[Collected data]

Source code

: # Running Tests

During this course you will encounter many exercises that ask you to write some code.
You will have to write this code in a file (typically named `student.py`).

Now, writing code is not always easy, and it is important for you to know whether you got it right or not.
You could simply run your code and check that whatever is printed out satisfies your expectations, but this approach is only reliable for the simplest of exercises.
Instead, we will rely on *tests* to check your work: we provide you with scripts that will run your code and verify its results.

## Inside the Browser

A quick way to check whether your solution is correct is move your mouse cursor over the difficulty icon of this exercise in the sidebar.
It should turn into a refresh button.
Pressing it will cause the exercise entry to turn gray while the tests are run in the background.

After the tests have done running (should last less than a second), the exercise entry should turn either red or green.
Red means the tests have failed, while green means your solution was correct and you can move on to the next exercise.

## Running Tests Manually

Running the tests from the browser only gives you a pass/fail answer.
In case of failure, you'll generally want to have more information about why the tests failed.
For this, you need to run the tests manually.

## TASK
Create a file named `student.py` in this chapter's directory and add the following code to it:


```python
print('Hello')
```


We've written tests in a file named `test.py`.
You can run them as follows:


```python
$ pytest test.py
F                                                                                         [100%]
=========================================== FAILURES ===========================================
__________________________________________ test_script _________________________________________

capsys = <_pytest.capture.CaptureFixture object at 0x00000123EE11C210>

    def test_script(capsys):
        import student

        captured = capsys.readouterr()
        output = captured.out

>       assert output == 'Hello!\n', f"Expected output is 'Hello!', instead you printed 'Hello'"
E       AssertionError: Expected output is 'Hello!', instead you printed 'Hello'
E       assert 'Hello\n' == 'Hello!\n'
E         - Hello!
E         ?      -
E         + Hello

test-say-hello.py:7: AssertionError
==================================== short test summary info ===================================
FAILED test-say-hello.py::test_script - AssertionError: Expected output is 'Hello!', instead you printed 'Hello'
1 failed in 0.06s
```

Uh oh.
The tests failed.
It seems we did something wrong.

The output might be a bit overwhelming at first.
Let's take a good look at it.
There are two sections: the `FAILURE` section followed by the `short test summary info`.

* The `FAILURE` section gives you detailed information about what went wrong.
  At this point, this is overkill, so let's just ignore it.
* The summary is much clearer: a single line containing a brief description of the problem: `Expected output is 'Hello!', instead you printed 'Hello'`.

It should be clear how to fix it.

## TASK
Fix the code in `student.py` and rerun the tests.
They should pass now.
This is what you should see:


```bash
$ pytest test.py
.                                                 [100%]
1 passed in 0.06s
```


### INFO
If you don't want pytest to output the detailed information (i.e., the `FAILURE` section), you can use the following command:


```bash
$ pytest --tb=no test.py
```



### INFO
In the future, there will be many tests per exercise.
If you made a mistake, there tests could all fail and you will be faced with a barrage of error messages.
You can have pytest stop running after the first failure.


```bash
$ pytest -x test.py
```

### About this task
When a line among the entries contains "should", pull that line out.

### Exercise result
It should turn into a refresh button.
After the tests have done running (should last less than a second), the exercise entry should turn either red or green.
It should be clear how to fix it.
They should pass now.
This is what you should see:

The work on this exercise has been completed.